Given information –
# # # # # # #
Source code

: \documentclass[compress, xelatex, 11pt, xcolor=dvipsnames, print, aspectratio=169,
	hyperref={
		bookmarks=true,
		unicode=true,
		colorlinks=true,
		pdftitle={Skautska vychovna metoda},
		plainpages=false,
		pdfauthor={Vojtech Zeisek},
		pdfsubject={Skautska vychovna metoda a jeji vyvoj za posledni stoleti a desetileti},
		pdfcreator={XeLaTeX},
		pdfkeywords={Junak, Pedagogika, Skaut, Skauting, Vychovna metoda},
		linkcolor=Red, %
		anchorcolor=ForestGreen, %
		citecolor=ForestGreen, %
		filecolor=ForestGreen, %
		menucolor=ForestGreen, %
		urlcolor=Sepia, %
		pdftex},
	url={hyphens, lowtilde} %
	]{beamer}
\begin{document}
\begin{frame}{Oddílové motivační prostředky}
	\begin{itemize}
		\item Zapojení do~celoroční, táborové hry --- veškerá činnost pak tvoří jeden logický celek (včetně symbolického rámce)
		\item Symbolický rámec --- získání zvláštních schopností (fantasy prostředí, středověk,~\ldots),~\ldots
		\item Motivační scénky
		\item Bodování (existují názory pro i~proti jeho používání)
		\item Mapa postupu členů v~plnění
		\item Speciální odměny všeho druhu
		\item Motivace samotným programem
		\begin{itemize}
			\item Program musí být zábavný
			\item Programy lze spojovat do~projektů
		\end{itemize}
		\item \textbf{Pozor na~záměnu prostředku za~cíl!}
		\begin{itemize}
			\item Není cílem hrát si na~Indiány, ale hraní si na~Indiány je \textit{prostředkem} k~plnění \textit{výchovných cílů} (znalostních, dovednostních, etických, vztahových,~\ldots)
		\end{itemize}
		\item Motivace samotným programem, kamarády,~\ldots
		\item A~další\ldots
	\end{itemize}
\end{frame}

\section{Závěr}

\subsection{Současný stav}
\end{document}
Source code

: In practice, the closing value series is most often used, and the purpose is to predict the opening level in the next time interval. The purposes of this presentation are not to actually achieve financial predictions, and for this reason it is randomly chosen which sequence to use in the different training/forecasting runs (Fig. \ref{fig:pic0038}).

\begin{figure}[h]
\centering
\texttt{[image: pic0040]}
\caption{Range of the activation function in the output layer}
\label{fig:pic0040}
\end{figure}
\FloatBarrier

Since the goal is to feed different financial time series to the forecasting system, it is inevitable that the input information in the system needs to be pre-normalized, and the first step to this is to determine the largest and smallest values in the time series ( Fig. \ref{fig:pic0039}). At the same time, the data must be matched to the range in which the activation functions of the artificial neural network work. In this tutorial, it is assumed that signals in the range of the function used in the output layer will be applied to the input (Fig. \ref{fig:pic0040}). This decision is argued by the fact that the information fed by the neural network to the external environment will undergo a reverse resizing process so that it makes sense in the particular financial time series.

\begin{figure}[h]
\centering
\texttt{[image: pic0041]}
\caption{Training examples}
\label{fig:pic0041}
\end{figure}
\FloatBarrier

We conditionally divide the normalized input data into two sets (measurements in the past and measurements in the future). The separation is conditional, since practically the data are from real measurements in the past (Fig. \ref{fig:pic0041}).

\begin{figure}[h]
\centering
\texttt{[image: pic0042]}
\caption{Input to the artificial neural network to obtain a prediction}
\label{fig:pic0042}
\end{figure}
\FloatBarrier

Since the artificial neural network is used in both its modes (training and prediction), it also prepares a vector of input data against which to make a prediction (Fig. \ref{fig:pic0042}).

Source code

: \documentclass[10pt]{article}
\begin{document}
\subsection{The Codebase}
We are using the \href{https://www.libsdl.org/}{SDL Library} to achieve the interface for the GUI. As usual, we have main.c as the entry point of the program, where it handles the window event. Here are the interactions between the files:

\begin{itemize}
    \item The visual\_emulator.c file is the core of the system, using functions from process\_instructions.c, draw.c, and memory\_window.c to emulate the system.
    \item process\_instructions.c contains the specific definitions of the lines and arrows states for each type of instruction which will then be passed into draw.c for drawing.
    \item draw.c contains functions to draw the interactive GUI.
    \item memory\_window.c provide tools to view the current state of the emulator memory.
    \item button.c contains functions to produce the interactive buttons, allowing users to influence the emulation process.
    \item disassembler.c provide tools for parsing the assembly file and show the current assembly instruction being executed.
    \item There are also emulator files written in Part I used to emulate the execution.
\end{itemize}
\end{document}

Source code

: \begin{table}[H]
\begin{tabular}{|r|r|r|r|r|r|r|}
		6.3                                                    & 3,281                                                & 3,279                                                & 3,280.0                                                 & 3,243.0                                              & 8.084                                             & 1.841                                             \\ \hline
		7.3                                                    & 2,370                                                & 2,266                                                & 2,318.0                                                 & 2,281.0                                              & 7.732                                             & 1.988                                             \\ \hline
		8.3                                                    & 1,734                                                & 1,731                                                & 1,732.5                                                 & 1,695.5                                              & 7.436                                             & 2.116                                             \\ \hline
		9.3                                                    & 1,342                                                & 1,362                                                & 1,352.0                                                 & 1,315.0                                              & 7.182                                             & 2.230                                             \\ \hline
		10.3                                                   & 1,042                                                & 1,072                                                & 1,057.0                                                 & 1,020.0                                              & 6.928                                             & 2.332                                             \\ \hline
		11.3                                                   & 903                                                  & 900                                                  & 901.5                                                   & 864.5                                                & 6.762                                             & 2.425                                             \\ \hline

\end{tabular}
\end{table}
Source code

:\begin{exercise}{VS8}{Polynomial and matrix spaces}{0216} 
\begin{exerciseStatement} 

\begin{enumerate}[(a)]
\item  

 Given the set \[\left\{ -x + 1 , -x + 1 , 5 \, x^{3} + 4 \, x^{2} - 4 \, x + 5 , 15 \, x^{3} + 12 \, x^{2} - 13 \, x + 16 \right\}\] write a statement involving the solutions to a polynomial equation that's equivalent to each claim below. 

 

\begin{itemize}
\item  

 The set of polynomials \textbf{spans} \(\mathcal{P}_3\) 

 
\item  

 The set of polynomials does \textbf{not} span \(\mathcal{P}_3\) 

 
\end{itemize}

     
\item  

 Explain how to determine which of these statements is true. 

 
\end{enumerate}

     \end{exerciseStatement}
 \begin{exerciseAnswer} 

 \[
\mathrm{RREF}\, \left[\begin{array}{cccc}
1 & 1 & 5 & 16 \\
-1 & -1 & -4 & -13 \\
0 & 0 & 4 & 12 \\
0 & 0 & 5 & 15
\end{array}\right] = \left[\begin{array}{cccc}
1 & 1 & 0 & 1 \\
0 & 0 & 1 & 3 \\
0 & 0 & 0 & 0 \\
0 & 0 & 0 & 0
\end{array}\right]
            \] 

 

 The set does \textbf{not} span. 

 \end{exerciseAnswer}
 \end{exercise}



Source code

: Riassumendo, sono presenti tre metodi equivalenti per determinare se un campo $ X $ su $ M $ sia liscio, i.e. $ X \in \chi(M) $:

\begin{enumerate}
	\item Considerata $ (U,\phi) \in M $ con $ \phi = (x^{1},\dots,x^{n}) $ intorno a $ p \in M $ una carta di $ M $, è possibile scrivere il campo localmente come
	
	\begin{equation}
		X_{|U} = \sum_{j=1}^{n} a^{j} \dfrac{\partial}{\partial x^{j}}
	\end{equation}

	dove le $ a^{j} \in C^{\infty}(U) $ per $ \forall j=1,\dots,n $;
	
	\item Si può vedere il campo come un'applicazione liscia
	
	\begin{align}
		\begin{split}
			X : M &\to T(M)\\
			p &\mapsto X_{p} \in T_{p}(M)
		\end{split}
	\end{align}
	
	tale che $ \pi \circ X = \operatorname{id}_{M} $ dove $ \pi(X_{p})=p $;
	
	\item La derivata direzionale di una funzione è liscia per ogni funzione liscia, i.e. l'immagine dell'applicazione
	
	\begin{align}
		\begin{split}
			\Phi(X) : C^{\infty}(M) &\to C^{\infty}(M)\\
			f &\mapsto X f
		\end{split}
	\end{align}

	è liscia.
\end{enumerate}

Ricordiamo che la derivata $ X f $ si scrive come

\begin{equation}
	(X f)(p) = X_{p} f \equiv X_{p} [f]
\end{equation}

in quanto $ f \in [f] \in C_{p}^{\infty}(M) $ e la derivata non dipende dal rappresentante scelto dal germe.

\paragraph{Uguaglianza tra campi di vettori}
# # # # # # #
Action item – In the data above, each line holding "array" is to be found and copied.

Result –
\mathrm{RREF}\, \left[\begin{array}{cccc}
\end{array}\right] = \left[\begin{array}{cccc}
\end{array}\right]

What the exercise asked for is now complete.